After being denied a Coastal Zone Management permit in September, developers of the proposed Cowgirl Bebop floating restaurant have appealed to the Board of Land Use Appeals, arguing that the volunteer board members erred by not following staff recommendations to approve the permit. They also argued the decision was “arbitrary and capricious,” and that the Coastal Zone Management Commission should have given more weight to the economic benefit of the proposed business.
Cowgirl Bebop filed its appeal to BLUA on Oct. 16, according to a release from the developers sent by former Sen. Janette Millin Young.
Company officials are seeking approval to moor the vessel near Mingo Cay and Grass Cay as a destination to eat and drink. Also requested is the approval to install eight moorings for guests to place their boats without anchoring. The vessel is about 120 feet long and 40 feet wide.
During a July public hearing on the permit, attorney Adriane Dudley said the business is expected to generate 30 jobs directly and another 70 indirectly. Cowgirl Bebop will not participate in the territory’s tax incentive programs and will contribute to the tax base by paying income taxes, gross receipts taxes and payroll taxes, Dudley said at the time.
In the Nov. 4 release about the appeal, company officials emphasized environmentally friendly aspects of the plan.
“We have shared that the vessel will be mostly solar-powered and eco-friendly with no discharges as it is will be equipped with holding tanks for septic and gray-water wastes,” Alex Golubitsky said in the release. Golubitsky is an attorney and the official Cowgirl Bebop spokesman.
“We also maintain in our appeal to BLUA that the committee’s decision was arbitrary and capricious, and that it strayed far away from the staff’s careful evaluation which favored granting Bebop’s Coastal Zone Management permit request,” he continued.
“Our team has been fully aware from the inception of filing for the major permit that the commissioners were not in favor of the project moving forward within their jurisdiction. We are, however, grateful that the members all agreed on the record at its decision meeting in September that they liked the concept presented of the floating lounge. Therefore, we had hoped that they would have approved our request understanding the benefits to the territory’s economic growth at a time when the Virgin Islands needs it most.”

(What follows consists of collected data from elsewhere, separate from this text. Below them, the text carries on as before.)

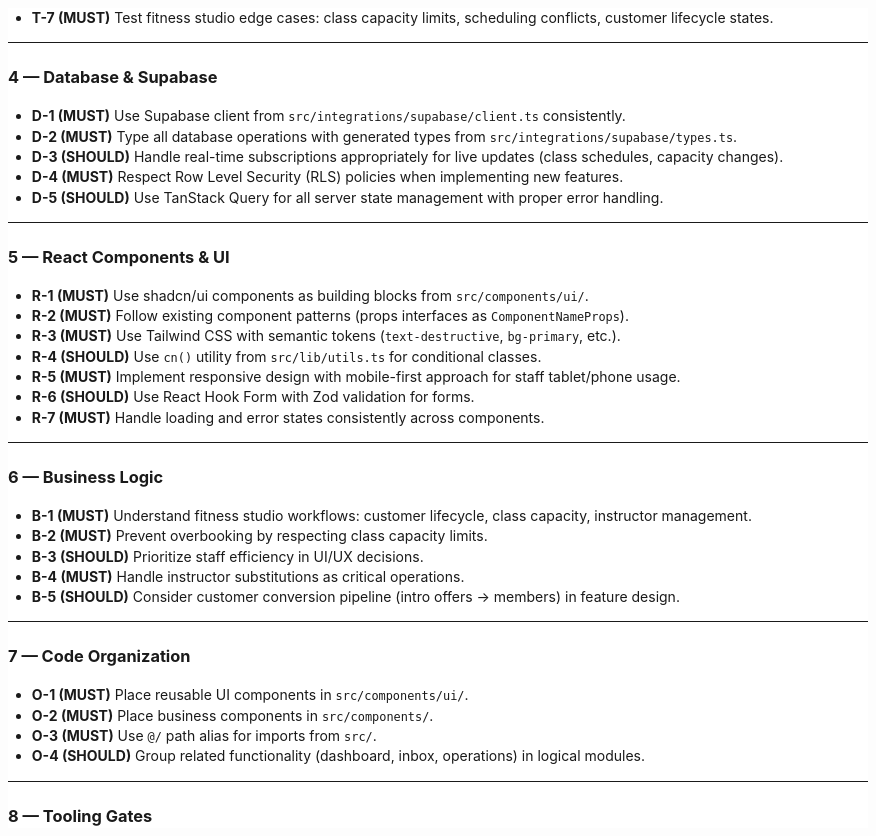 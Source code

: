 - **T-7 (MUST)** Test fitness studio edge cases: class capacity limits, scheduling conflicts, customer lifecycle states.

---

### 4 — Database & Supabase

- **D-1 (MUST)** Use Supabase client from `src/integrations/supabase/client.ts` consistently.  
- **D-2 (MUST)** Type all database operations with generated types from `src/integrations/supabase/types.ts`.
- **D-3 (SHOULD)** Handle real-time subscriptions appropriately for live updates (class schedules, capacity changes).
- **D-4 (MUST)** Respect Row Level Security (RLS) policies when implementing new features.
- **D-5 (SHOULD)** Use TanStack Query for all server state management with proper error handling.

---

### 5 — React Components & UI

- **R-1 (MUST)** Use shadcn/ui components as building blocks from `src/components/ui/`.
- **R-2 (MUST)** Follow existing component patterns (props interfaces as `ComponentNameProps`).
- **R-3 (MUST)** Use Tailwind CSS with semantic tokens (`text-destructive`, `bg-primary`, etc.).
- **R-4 (SHOULD)** Use `cn()` utility from `src/lib/utils.ts` for conditional classes.
- **R-5 (MUST)** Implement responsive design with mobile-first approach for staff tablet/phone usage.
- **R-6 (SHOULD)** Use React Hook Form with Zod validation for forms.
- **R-7 (MUST)** Handle loading and error states consistently across components.

---

### 6 — Business Logic

- **B-1 (MUST)** Understand fitness studio workflows: customer lifecycle, class capacity, instructor management.
- **B-2 (MUST)** Prevent overbooking by respecting class capacity limits.
- **B-3 (SHOULD)** Prioritize staff efficiency in UI/UX decisions.
- **B-4 (MUST)** Handle instructor substitutions as critical operations.
- **B-5 (SHOULD)** Consider customer conversion pipeline (intro offers → members) in feature design.

---

### 7 — Code Organization

- **O-1 (MUST)** Place reusable UI components in `src/components/ui/`.
- **O-2 (MUST)** Place business components in `src/components/`.
- **O-3 (MUST)** Use `@/` path alias for imports from `src/`.
- **O-4 (SHOULD)** Group related functionality (dashboard, inbox, operations) in logical modules.

---

### 8 — Tooling Gates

Golubitsky said Coastal Zone Management Commission members “failed to appropriately weigh the goals of the territory to protect, maintain and preserve its coastal zone.” According to him, “in fact, by law, it is the responsibility of the regulatory body to promote economic development and growth in a balanced conservational use of our natural resources. Bebop is employing a well-rounded group of professionals as we seek to provide a safe, environmentally sound and attractive product that will make us all proud to showcase in the U.S. Virgin Islands.”
The Coastal Zone Management Commission has legal authority over permits and over most aspects of Coastal Zone Management policy that are not explicitly determined by statute. At the same time, V.I. law gives an automatic right of an appeal to the Board of Land Use Appeals, saying explicitly that “any aggrieved person may file an appeal of an action by the Commission.”
Public commenters at hearings and Coastal Zone Management Commission members who opposed the plan raised concerns about the potential for dangerously rough waters at the proposed site and a lack of a comprehensive statutory regulatory framework for an increasing number of proposals for floating bars and restaurants.
In September, St. John Coastal Zone Management Committee member Rafe Boulon said the environmental assessment provided by the developers lacks detail and does not thoroughly address the interaction of wind, waves and currents.
It was also said that in the late 1980s, three boy scouts drowned in a boating accident near the location proposed for Cowgirl Bebop when an unexpected swell overturned their dinghy.
The developers said in the event of anticipated foul weather, Cowgirl Bebop will be towed to a more sheltered location that has not yet been determined.
They also plan to put Cowgirl Bebop in dry dock from August through October when storm season is most active.
For safety reasons, the developers said they will discourage customers from diving off the vessel or swimming from other boats to Cowgirl Bebop. But Golubitsky said at the time that they “don’t have the ability to prohibit people from swimming. All we can do is refuse to serve them.”
Of the location, St. John CZM Commissioner Andrew Penn said, “This is an extremely pristine area. We don’t have many of these now. They need to be protected more seriously at this time.”